# taz.de -- Machtübernahme in Afghanistan: Alltag in Angst
       
       > Die Taliban bauen ihre Herrschaft in Afghanistan systematisch aus.
       > Vorerst geht es um die Sicherheitsorgane und eine funktionierende
       > Wirtschaft.
       
 (IMG) Bild: Trügerische Ruhe: die Gegend Kote Sangi in Kabul am 17. August 2021
       
       Bereits zwei Tage nachdem die Taliban mit Ausnahme einiger Enklaven ganz
       Afghanistan unter ihre Kontrolle gebracht haben, wird es schwieriger, sich
       ein Bild von der Lage schon in der Hauptstadt Kabul zu machen.

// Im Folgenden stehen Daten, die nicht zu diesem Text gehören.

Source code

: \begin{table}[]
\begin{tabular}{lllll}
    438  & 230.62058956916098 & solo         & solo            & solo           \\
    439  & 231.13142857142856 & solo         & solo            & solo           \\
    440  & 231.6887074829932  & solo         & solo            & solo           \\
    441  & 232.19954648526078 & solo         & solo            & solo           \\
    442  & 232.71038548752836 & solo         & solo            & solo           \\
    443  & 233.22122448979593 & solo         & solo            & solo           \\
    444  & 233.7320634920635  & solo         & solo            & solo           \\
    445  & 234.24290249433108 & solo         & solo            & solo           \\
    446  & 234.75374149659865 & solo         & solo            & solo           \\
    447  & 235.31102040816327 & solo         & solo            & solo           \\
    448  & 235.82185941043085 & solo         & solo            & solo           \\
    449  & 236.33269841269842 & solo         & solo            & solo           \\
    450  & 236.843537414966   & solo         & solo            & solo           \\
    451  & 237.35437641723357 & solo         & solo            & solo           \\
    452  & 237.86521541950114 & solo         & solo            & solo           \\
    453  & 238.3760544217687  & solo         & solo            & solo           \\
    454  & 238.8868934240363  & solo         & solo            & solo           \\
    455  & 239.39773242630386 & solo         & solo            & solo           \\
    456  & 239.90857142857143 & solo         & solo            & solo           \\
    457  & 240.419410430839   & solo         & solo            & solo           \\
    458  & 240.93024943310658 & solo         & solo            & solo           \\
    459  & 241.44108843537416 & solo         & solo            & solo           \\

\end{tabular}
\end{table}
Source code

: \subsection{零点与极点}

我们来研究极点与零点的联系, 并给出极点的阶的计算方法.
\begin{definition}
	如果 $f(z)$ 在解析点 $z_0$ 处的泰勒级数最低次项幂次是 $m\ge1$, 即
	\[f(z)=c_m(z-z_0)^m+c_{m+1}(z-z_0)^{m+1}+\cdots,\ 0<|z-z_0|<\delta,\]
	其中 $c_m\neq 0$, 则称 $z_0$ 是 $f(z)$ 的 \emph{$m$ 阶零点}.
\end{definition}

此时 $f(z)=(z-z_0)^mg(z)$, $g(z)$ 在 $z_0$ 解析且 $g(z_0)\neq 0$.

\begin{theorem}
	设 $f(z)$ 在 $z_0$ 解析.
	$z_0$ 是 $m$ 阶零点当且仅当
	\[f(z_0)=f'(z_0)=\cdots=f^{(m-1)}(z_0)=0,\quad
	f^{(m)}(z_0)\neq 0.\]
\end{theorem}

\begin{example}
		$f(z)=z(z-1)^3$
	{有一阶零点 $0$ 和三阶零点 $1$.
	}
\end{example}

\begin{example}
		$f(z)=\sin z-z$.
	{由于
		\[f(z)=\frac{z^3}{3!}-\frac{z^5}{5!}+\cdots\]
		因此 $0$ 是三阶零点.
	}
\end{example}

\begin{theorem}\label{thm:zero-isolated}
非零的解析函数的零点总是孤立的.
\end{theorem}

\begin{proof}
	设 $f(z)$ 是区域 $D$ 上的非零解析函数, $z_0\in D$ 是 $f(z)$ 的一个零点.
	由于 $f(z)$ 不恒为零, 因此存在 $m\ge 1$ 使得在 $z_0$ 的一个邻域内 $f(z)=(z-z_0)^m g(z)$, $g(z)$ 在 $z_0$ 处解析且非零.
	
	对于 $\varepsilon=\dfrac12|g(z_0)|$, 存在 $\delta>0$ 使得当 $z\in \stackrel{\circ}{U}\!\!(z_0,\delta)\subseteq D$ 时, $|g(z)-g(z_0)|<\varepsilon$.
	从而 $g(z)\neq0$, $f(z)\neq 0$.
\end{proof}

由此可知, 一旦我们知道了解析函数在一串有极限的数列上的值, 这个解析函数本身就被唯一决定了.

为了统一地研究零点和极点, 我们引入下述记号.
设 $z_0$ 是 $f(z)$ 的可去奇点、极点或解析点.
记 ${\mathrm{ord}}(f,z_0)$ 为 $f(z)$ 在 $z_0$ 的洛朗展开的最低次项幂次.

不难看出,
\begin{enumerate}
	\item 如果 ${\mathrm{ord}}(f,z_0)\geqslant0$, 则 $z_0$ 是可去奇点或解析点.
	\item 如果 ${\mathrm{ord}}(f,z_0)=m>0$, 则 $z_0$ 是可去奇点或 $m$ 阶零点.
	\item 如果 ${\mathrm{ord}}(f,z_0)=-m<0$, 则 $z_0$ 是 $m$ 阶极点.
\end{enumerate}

       Ansprechpartner vor Ort bereiten entweder ihre Evakuierung vor oder
       verbergen sich. Einige unabhängige Medien arbeiten zwar weiter, aber
       reduziert im Umfang, sowohl was Personal als auch Themen betrifft. Man
       beschränkt sich weitgehend auf relativ unverfängliche Berichte darüber, wie
       das Ausland auf die Machtübernahme der Taliban reagiert. Wie es im Land und
       vor allem über Kabul hinaus aussieht, wird dagegen kaum abgebildet.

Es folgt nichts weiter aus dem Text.